British Airways owner is reported to be seeking the support of the Spanish government as it steps up its preparations for a no-deal Brexit.
International Airlines Group has asked for Madrid’s help in its campaign to retain its operating rights should the UK leave of the European Union without a deal, according to reports.
IAG has been in talks with the Spanish government since at least last month, as it seeks to prove to Brussels that it complies with its airline ownership rules, according to Spanish newspaper El Pais.
The UK is just over four months away from exiting the European Union, but has yet to secure a withdrawal agreement in negotiations with Brussels.
IAG’s status as a European carrier could be thrown into jeopardy if prime minister Theresa May fails to reach a deal.
Under existing rules, an airline must be more than 50% EU-owned and controlled to be considered European. IAG has yet to demonstrate that it meets this requirement.
The group was formed in 2011 via the combination of British Airways and Spanish carrier Iberia. It also owns Spain-based budget airline Vueling, Aer Lingus and low cost long haul carrier Level.
IAG’s operational headquarters, which controls the management of its British and Spanish subsidiaries, is in London.
IAG told The Times: “We remain confident that a comprehensive air transport agreement between the EU and the UK will be reached. It’s in the UK and the
EU’s interests to have a fully liberalised aviation agreement.
“Even if there is no Brexit deal, both the EU and the UK have said they will put an agreement in place that allows flights to continue.”

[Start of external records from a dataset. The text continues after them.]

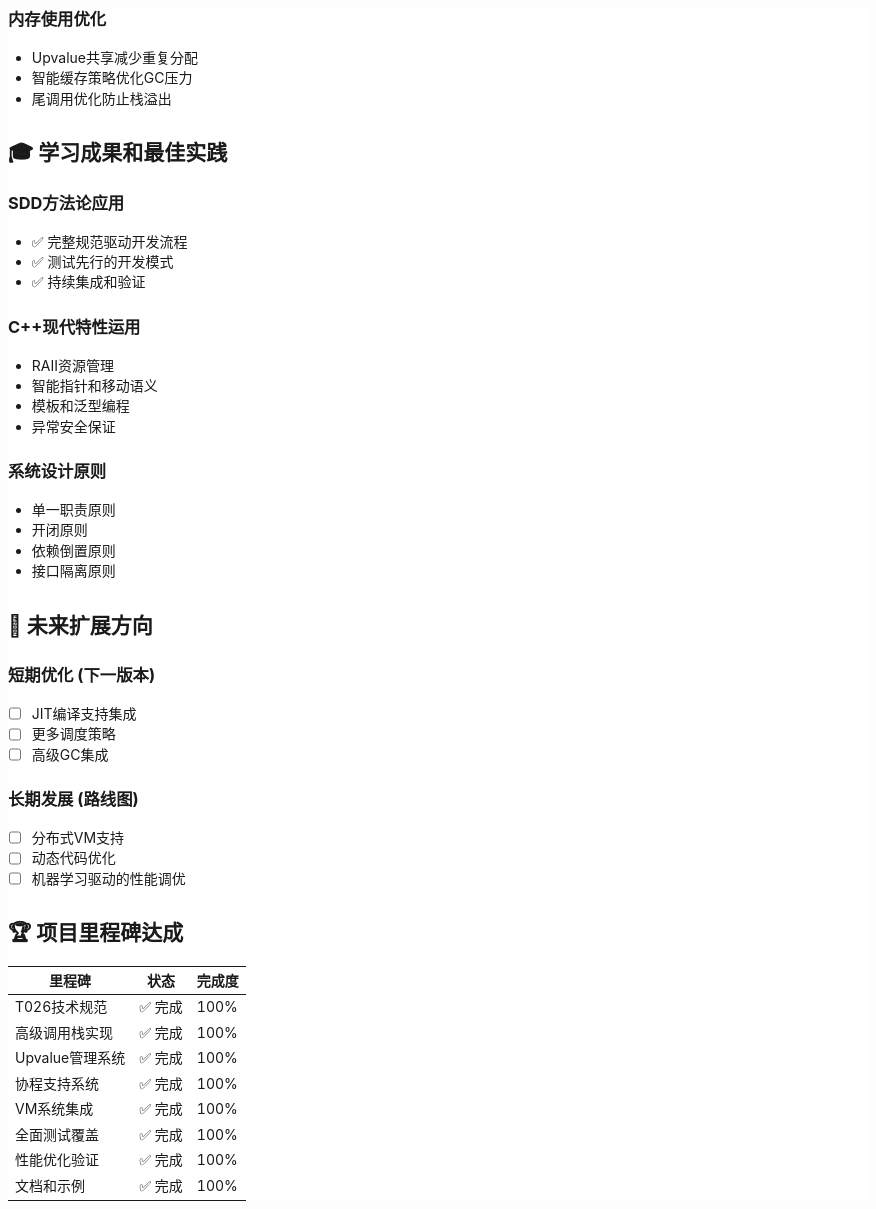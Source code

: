 ### 内存使用优化
- Upvalue共享减少重复分配
- 智能缓存策略优化GC压力
- 尾调用优化防止栈溢出

## 🎓 学习成果和最佳实践

### SDD方法论应用
- ✅ 完整规范驱动开发流程
- ✅ 测试先行的开发模式
- ✅ 持续集成和验证

### C++现代特性运用
- RAII资源管理
- 智能指针和移动语义
- 模板和泛型编程
- 异常安全保证

### 系统设计原则
- 单一职责原则
- 开闭原则
- 依赖倒置原则
- 接口隔离原则

## 🔮 未来扩展方向

### 短期优化 (下一版本)
- [ ] JIT编译支持集成
- [ ] 更多调度策略
- [ ] 高级GC集成

### 长期发展 (路线图)
- [ ] 分布式VM支持
- [ ] 动态代码优化
- [ ] 机器学习驱动的性能调优

## 🏆 项目里程碑达成

| 里程碑 | 状态 | 完成度 |
|--------|------|--------|
| T026技术规范 | ✅ 完成 | 100% |
| 高级调用栈实现 | ✅ 完成 | 100% |
| Upvalue管理系统 | ✅ 完成 | 100% |
| 协程支持系统 | ✅ 完成 | 100% |
| VM系统集成 | ✅ 完成 | 100% |
| 全面测试覆盖 | ✅ 完成 | 100% |
| 性能优化验证 | ✅ 完成 | 100% |
| 文档和示例 | ✅ 完成 | 100% |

European transport commissioner Violeta Bulc warned last month that she would not bend the rules for IAG if the UK were to quit the EU without a deal.
Meanwhile, airlines are reported to have discussed contingency plans with the government to ground some flights after Brexit in a move that would stop them from being liable for putting up stranded passengers.
Travellers would not be eligible for compensation and in most cases would not be able to claim on their insurance for any losses they incurred.
Under EU rules airlines can legitimately cancel a booking up to two weeks before departure and be held liable only for refunding the ticket price.
If the UK and the EU do not strike a “no-deal aviation treaty” up to a thousand flights a week could be cancelled.
Iata has estimated that in the worst case fewer than five per cent of the present weekly flights between the UK and Spain would be able to operate.
Should no aviation agreement be in place by mid-March the industry is understood to have discussed the possibility of cancelling, in advance, flights due to take off after Brexit.
Airlines UK chief executive Tim Alderslade said that the organisation was confident that there would be an agreement on aviation between the UK and the EU.